__ABOUT THIS TASK__:
Every line of the data below is to be retyped exactly.

Stored entries:
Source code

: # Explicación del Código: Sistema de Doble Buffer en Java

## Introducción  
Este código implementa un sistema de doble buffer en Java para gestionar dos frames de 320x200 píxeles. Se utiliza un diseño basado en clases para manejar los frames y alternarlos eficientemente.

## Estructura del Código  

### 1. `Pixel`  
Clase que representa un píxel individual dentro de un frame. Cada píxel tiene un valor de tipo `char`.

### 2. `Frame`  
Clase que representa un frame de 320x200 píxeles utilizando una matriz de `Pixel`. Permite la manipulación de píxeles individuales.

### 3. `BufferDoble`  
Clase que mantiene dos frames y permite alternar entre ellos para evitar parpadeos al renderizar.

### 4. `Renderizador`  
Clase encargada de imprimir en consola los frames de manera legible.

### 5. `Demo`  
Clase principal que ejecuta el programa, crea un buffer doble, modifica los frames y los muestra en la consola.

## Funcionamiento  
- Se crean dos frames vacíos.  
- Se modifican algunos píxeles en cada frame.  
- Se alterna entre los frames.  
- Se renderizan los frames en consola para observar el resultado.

__EXERCISE RESULT__:
Source code

: # Explicación del Código: Sistema de Doble Buffer en Java

## Introducción  
Este código implementa un sistema de doble buffer en Java para gestionar dos frames de 320x200 píxeles. Se utiliza un diseño basado en clases para manejar los frames y alternarlos eficientemente.

## Estructura del Código  

### 1. `Pixel`  
Clase que representa un píxel individual dentro de un frame. Cada píxel tiene un valor de tipo `char`.

### 2. `Frame`  
Clase que representa un frame de 320x200 píxeles utilizando una matriz de `Pixel`. Permite la manipulación de píxeles individuales.

### 3. `BufferDoble`  
Clase que mantiene dos frames y permite alternar entre ellos para evitar parpadeos al renderizar.

### 4. `Renderizador`  
Clase encargada de imprimir en consola los frames de manera legible.

### 5. `Demo`  
Clase principal que ejecuta el programa, crea un buffer doble, modifica los frames y los muestra en la consola.

## Funcionamiento  
- Se crean dos frames vacíos.  
- Se modifican algunos píxeles en cada frame.  
- Se alterna entre los frames.  
- Se renderizan los frames en consola para observar el resultado.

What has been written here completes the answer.